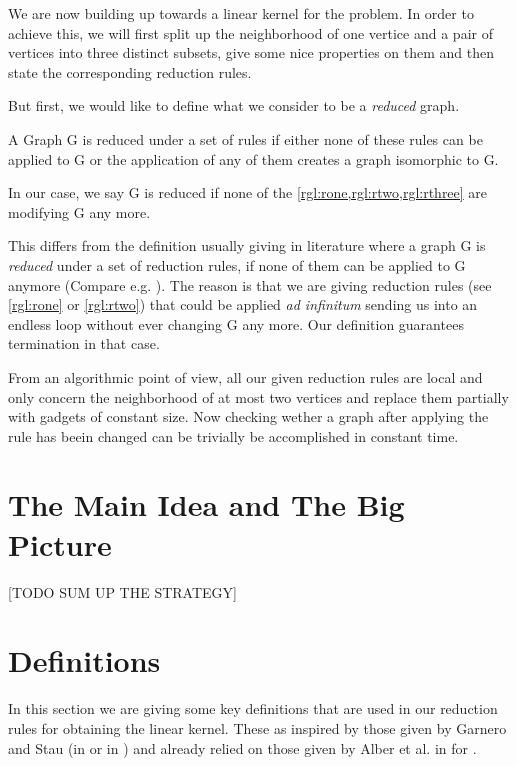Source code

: We are now building up towards a linear kernel for the \sdom problem. In order to achieve this, we will first split up the neighborhood of one vertice and a pair of vertices into three distinct subsets, give some nice properties on them and then state the corresponding reduction rules.  



But first, we would like to define what we consider to be a \textit{reduced} graph. 

\begin{definition}
    A Graph G is reduced under a set of rules if either none of these rules can be applied to G or the application of any of them creates a graph isomorphic to G.
\end{definition}\label{def:reduced}

In our case, we say G is reduced if none of the \cref{rgl:rone,rgl:rtwo,rgl:rthree} are modifying G any more.

This differs from the definition usually giving in literature where a graph G is \textit{reduced} under a set of reduction rules, if none of them can be applied to G anymore (Compare e.g. \cite{Fomin2019}). The reason is that we are giving reduction rules (see \cref{rgl:rone} or \cref{rgl:rtwo}) that could be applied \textit{ad infinitum} sending us into an endless loop without ever changing G any more. Our definition guarantees termination in that case.

From an algorithmic point of view, all our given reduction rules are local and only concern the neighborhood of at most two vertices and replace them partially with gadgets of constant size. Now checking wether a graph after applying the rule has beein changed can be trivially be accomplished in constant time.

\section{The Main Idea and The Big Picture}

[TODO SUM UP THE STRATEGY]


\section{Definitions}

In this section we are giving some key definitions that are used in our reduction rules for obtaining the linear kernel. These as inspired by those given by Garnero and Stau (\ptdom in \cite[]{Garnero2014} or \prbdom in \cite{Garnero2017a}) and already relied on those given by Alber et al. in \cite[]{Alber2004} for \pdom.

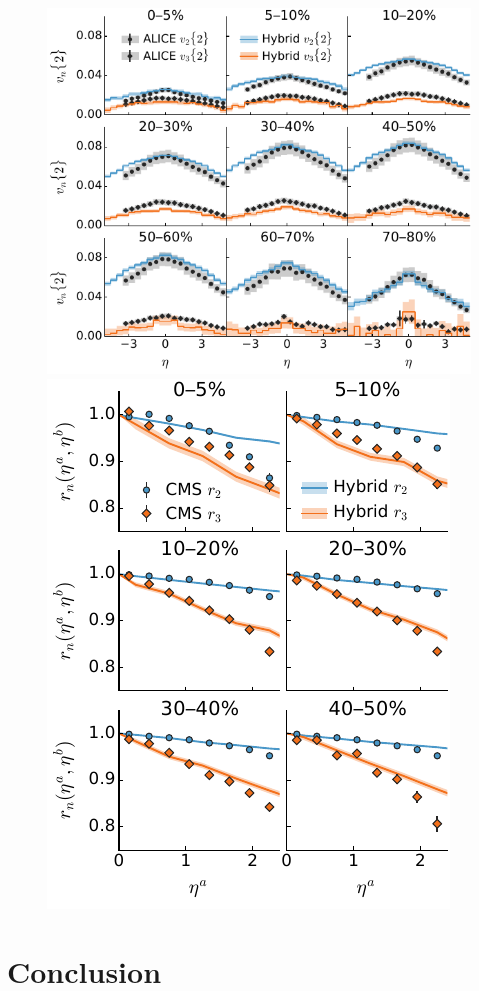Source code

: \documentclass[3p,times,twocolumn]{elsarticle}
\begin{document}
\begin{figure}
\includegraphics{vn_eta.pdf}
\hfill
\includegraphics{evt_pln_decorr.pdf}
\end{figure}
\label{Result}

\section{Conclusion}
\label{Conclusion}
\end{document}
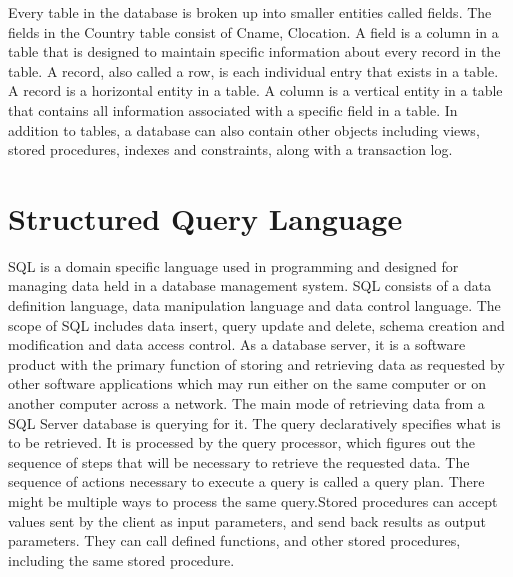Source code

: \documentclass[12pt,a4paper]{report}
\begin{document}
Every table in the database is broken up into smaller entities called fields. The fields in the Country table consist of Cname, Clocation. A field is a column in a table that is designed to maintain specific information about every record in the table. A record, also called a row, is each individual entry that exists in a table. A record is a horizontal entity in a table. A column is a vertical entity in a table that contains all information associated with a specific field in a table. In addition to tables, a database can also contain other objects including views, stored procedures, indexes and constraints, along with a transaction log.


\section{Structured Query Language}

SQL is a domain specific language used in programming  and designed for managing data held in a database management system. SQL consists of a data definition language, data manipulation language and data control language. The scope of SQL includes data insert, query update and delete, schema creation and modification and data access control. As a database server, it is a software product with the primary function of storing and retrieving data as requested by other software applications which may run either on the same computer or on another computer across a network.
The main mode of retrieving data from a SQL Server database is querying for it. The query declaratively specifies what is to be retrieved. It is processed by the query processor, which figures out the sequence of steps that will be necessary to retrieve the requested data. The sequence of actions necessary to execute a query is called a query plan. There might be multiple ways to process the same query.Stored procedures can accept values sent by the client as input parameters, and send back results as output parameters. They can call defined functions, and other stored procedures, including the same stored procedure.
\end{document}
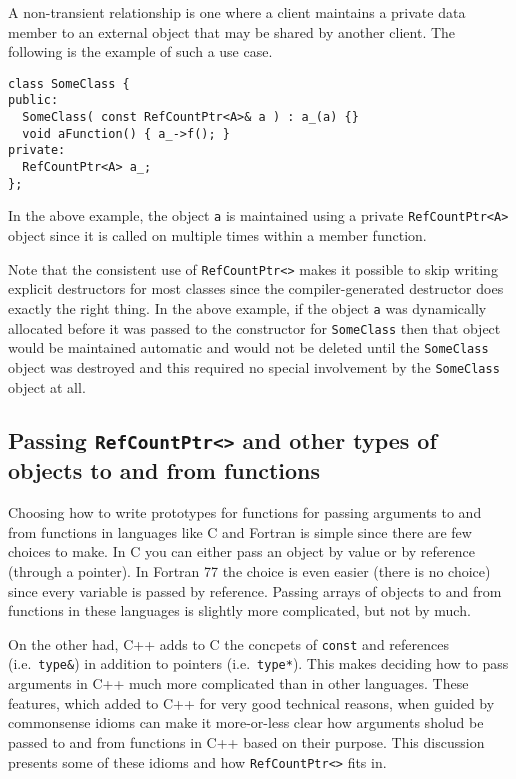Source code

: A non-transient relationship is one where a client maintains a private
data member to an external object that may be shared by another
client.  The following is the example of such a use case.
%
{\scriptsize\begin{verbatim}
class SomeClass {
public:
  SomeClass( const RefCountPtr<A>& a ) : a_(a) {}
  void aFunction() { a_->f(); }
private:
  RefCountPtr<A> a_;
};
\end{verbatim}}
%
\noindent{}
In the above example, the object {}\texttt{a} is maintained using a
private {}\texttt{RefCountPtr<A>} object since it is called on multiple
times within a member function.

Note that the consistent use of {}\texttt{RefCountPtr<>} makes it
possible to skip writing explicit destructors for most classes since
the compiler-generated destructor does exactly the right thing.  In
the above example, if the object {}\texttt{a} was dynamically
allocated before it was passed to the constructor for
{}\texttt{SomeClass} then that object would be maintained automatic
and would not be deleted until the {}\texttt{SomeClass} object was
destroyed and this required no special involvement by the
{}\texttt{SomeClass} object at all.

%
\subsection{Passing {}\texttt{RefCountPtr<>} and other types of objects to and from functions}
\label{rcp:sec:passing-args}
%

Choosing how to write prototypes for functions for passing arguments
to and from functions in languages like C and Fortran is simple since
there are few choices to make.  In C you can either pass an object by
value or by reference (through a pointer).  In Fortran 77 the choice
is even easier (there is no choice) since every variable is passed by
reference.  Passing arrays of objects to and from functions in these
languages is slightly more complicated, but not by much.

On the other had, C++ adds to C the concpets of {}\texttt{const} and
references (i.e.~{}\texttt{type\&}) in addition to pointers
(i.e.~{}\texttt{type*}).  This makes deciding how to pass arguments in
C++ much more complicated than in other languages.  These features,
which added to C++ for very good technical reasons, when guided by
commonsense idioms can make it more-or-less clear how arguments sholud
be passed to and from functions in C++ based on their purpose.  This
discussion presents some of these idioms and how
{}\texttt{RefCountPtr<>} fits in.

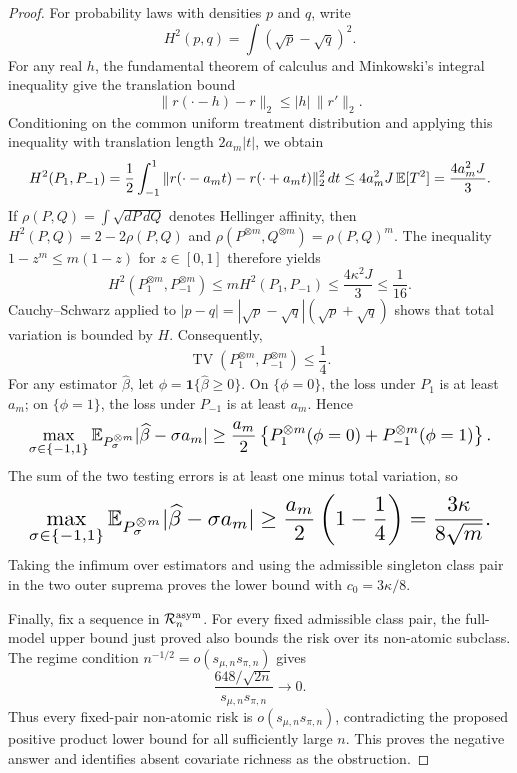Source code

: \documentclass{article}
\begin{document}
\begin{proof}
For probability laws with densities \(p\) and \(q\), write
\[
H^2(p,q)=\int(\sqrt p-\sqrt q)^2.
\]
For any real \(h\), the fundamental theorem of calculus and Minkowski's integral inequality give the translation bound
\[
\|r(\cdot-h)-r\|_2\le|h|\,\|r'\|_2.
\]
Conditioning on the common uniform treatment distribution and applying this inequality with translation length \(2a_m|t|\), we obtain
\[
\makebox[\linewidth][c]{\resizebox{0.98\linewidth}{!}{\par\noindent \makebox[\linewidth][c]{\resizebox{0.98\linewidth}{!}{\(\displaystyle \displaystyle H^2(P_1,P_{-1})=\frac12\int_{-1}^1\|r(\cdot-a_mt)-r(\cdot+a_mt)\|_2^2\,dt\le4a_m^2J\,\mathbb E[T^2]=\frac{4a_m^2J}{3}.\)}}\par\noindent}}
\]
If \(\rho(P,Q)=\int\sqrt{dP\,dQ}\) denotes Hellinger affinity, then \(H^2(P,Q)=2-2\rho(P,Q)\) and \(\rho(P^{\otimes m},Q^{\otimes m})=\rho(P,Q)^m\). The inequality \(1-z^m\le m(1-z)\) for \(z\in[0,1]\) therefore yields
\[
H^2(P_1^{\otimes m},P_{-1}^{\otimes m})\le mH^2(P_1,P_{-1})\le\frac{4\kappa^2J}{3}\le\frac1{16}.
\]
Cauchy--Schwarz applied to \(|p-q|=|\sqrt p-\sqrt q|(\sqrt p+\sqrt q)\) shows that total variation is bounded by \(H\). Consequently,
\[
\operatorname{TV}(P_1^{\otimes m},P_{-1}^{\otimes m})\le\frac14.
\]
For any estimator \(\widehat\beta\), let \(\phi=\mathbf 1\{\widehat\beta\ge0\}\). On \(\{\phi=0\}\), the loss under \(P_1\) is at least \(a_m\); on \(\{\phi=1\}\), the loss under \(P_{-1}\) is at least \(a_m\). Hence
\[
\makebox[\linewidth][c]{\resizebox{0.98\linewidth}{!}{\par\noindent \makebox[\linewidth][c]{\resizebox{0.98\linewidth}{!}{\(\displaystyle \displaystyle \max_{\sigma\in\{-1,1\}}\mathbb E_{P_\sigma^{\otimes m}}|\widehat\beta-\sigma a_m|\ge\frac{a_m}{2}\left\{P_1^{\otimes m}(\phi=0)+P_{-1}^{\otimes m}(\phi=1)\right\}.\)}}\par\noindent}}
\]
The sum of the two testing errors is at least one minus total variation, so
\[
\makebox[\linewidth][c]{\resizebox{0.98\linewidth}{!}{\par\noindent \makebox[\linewidth][c]{\resizebox{0.98\linewidth}{!}{\(\displaystyle \displaystyle \max_{\sigma\in\{-1,1\}}\mathbb E_{P_\sigma^{\otimes m}}|\widehat\beta-\sigma a_m|\ge\frac{a_m}{2}\left(1-\frac14\right)=\frac{3\kappa}{8\sqrt m}.\)}}\par\noindent}}
\]
Taking the infimum over estimators and using the admissible singleton class pair in the two outer suprema proves the lower bound with \(c_0=3\kappa/8\).

Finally, fix a sequence in \(\mathcal R_n^{\rm asym}\). For every fixed admissible class pair, the full-model upper bound just proved also bounds the risk over its non-atomic subclass. The regime condition \(n^{-1/2}=o(s_{\mu,n}s_{\pi,n})\) gives
\[
\frac{648/\sqrt{2n}}{s_{\mu,n}s_{\pi,n}}\longrightarrow0.
\]
Thus every fixed-pair non-atomic risk is \(o(s_{\mu,n}s_{\pi,n})\), contradicting the proposed positive product lower bound for all sufficiently large \(n\). This proves the negative answer and identifies absent covariate richness as the obstruction.
\end{proof}
\end{document}

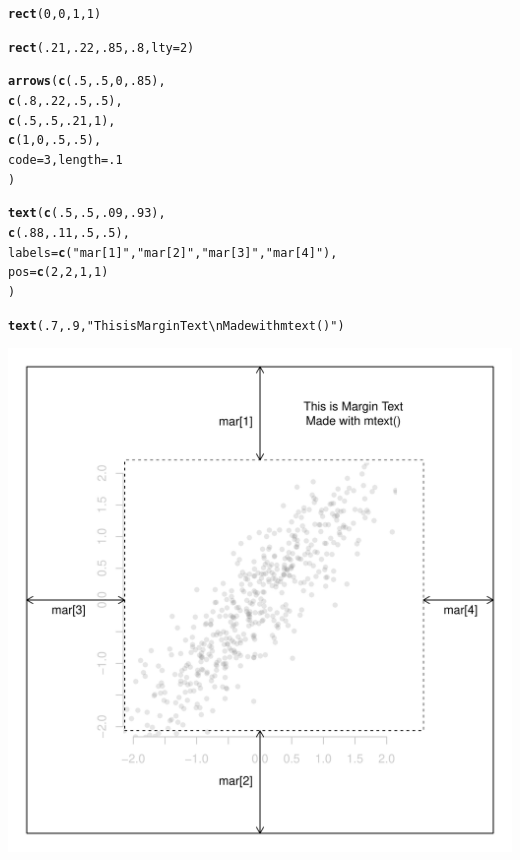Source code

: \documentclass{tufte-book}\usepackage[]{graphicx}\usepackage[]{color}
\makeatletter
\def\maxwidth{ %
  \ifdim\Gin@nat@width>\linewidth
    \linewidth
  \else
    \Gin@nat@width
  \fi
}
\newcommand{\hlnum}[1]{\textcolor[rgb]{0.686,0.059,0.569}{#1}}%
\newcommand{\hlstr}[1]{\textcolor[rgb]{0.192,0.494,0.8}{#1}}%
\newcommand{\hlstd}[1]{\textcolor[rgb]{0.345,0.345,0.345}{#1}}%
\newcommand{\hlkwc}[1]{\textcolor[rgb]{0.333,0.667,0.333}{#1}}%
\newcommand{\hlkwd}[1]{\textcolor[rgb]{0.737,0.353,0.396}{\textbf{#1}}}%
\newenvironment{kframe}{%
 \def\at@end@of@kframe{}%
 \ifinner\ifhmode%
  \def\at@end@of@kframe{\end{minipage}}%
  \begin{minipage}{\columnwidth}%
 \fi\fi%
 \def\FrameCommand##1{\hskip\@totalleftmargin \hskip-\fboxsep
 \colorbox{shadecolor}{##1}\hskip-\fboxsep
     \hskip-\linewidth \hskip-\@totalleftmargin \hskip\columnwidth}%
 \MakeFramed {\advance\hsize-\width
   \@totalleftmargin\z@ \linewidth\hsize
   \@setminipage}}%
 {\par\unskip\endMakeFramed%
 \at@end@of@kframe}
\newenvironment{knitrout}{}{} %
\makeatother
\begin{document}
\begin{footnotesize}
\begin{marginfigure}
\begin{tiny}
\begin{knitrout}
\begin{kframe}
\begin{alltt}
\hlkwd{rect}\hlstd{(}\hlnum{0}\hlstd{,} \hlnum{0}\hlstd{,} \hlnum{1}\hlstd{,} \hlnum{1}\hlstd{)}

\hlkwd{rect}\hlstd{(}\hlnum{.21}\hlstd{,} \hlnum{.22}\hlstd{,} \hlnum{.85}\hlstd{,} \hlnum{.8}\hlstd{,} \hlkwc{lty} \hlstd{=} \hlnum{2}\hlstd{)}

\hlkwd{arrows}\hlstd{(}\hlkwd{c}\hlstd{(}\hlnum{.5}\hlstd{,} \hlnum{.5}\hlstd{,} \hlnum{0}\hlstd{,} \hlnum{.85}\hlstd{),}
       \hlkwd{c}\hlstd{(}\hlnum{.8}\hlstd{,} \hlnum{.22}\hlstd{,} \hlnum{.5}\hlstd{,} \hlnum{.5}\hlstd{),}
       \hlkwd{c}\hlstd{(}\hlnum{.5}\hlstd{,} \hlnum{.5}\hlstd{,} \hlnum{.21}\hlstd{,} \hlnum{1}\hlstd{),}
       \hlkwd{c}\hlstd{(}\hlnum{1}\hlstd{,} \hlnum{0}\hlstd{,} \hlnum{.5}\hlstd{,} \hlnum{.5}\hlstd{),}
       \hlkwc{code} \hlstd{=} \hlnum{3}\hlstd{,} \hlkwc{length} \hlstd{=} \hlnum{.1}
       \hlstd{)}

\hlkwd{text}\hlstd{(}\hlkwd{c}\hlstd{(}\hlnum{.5}\hlstd{,} \hlnum{.5}\hlstd{,} \hlnum{.09}\hlstd{,} \hlnum{.93}\hlstd{),}
     \hlkwd{c}\hlstd{(}\hlnum{.88}\hlstd{,} \hlnum{.11}\hlstd{,} \hlnum{.5}\hlstd{,} \hlnum{.5}\hlstd{),}
     \hlkwc{labels} \hlstd{=} \hlkwd{c}\hlstd{(}\hlstr{"mar[1]"}\hlstd{,} \hlstr{"mar[2]"}\hlstd{,} \hlstr{"mar[3]"}\hlstd{,} \hlstr{"mar[4]"}\hlstd{),}
     \hlkwc{pos} \hlstd{=} \hlkwd{c}\hlstd{(}\hlnum{2}\hlstd{,} \hlnum{2}\hlstd{,} \hlnum{1}\hlstd{,} \hlnum{1}\hlstd{)}
     \hlstd{)}

\hlkwd{text}\hlstd{(}\hlnum{.7}\hlstd{,} \hlnum{.9}\hlstd{,} \hlstr{"This is Margin Text\textbackslash{}nMade with mtext()"}\hlstd{)}
\end{alltt}
\end{kframe}
\includegraphics[width=\maxwidth]{figure/unnamed-chunk-175-1} 


\end{knitrout}
\end{tiny}
\end{marginfigure}
\end{footnotesize}
\end{document}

^^^^^^^^^^^^^^^^

Where a line in the data contains the string "fboxsep", add it to your count, and give only the final number.

▶ Written response
2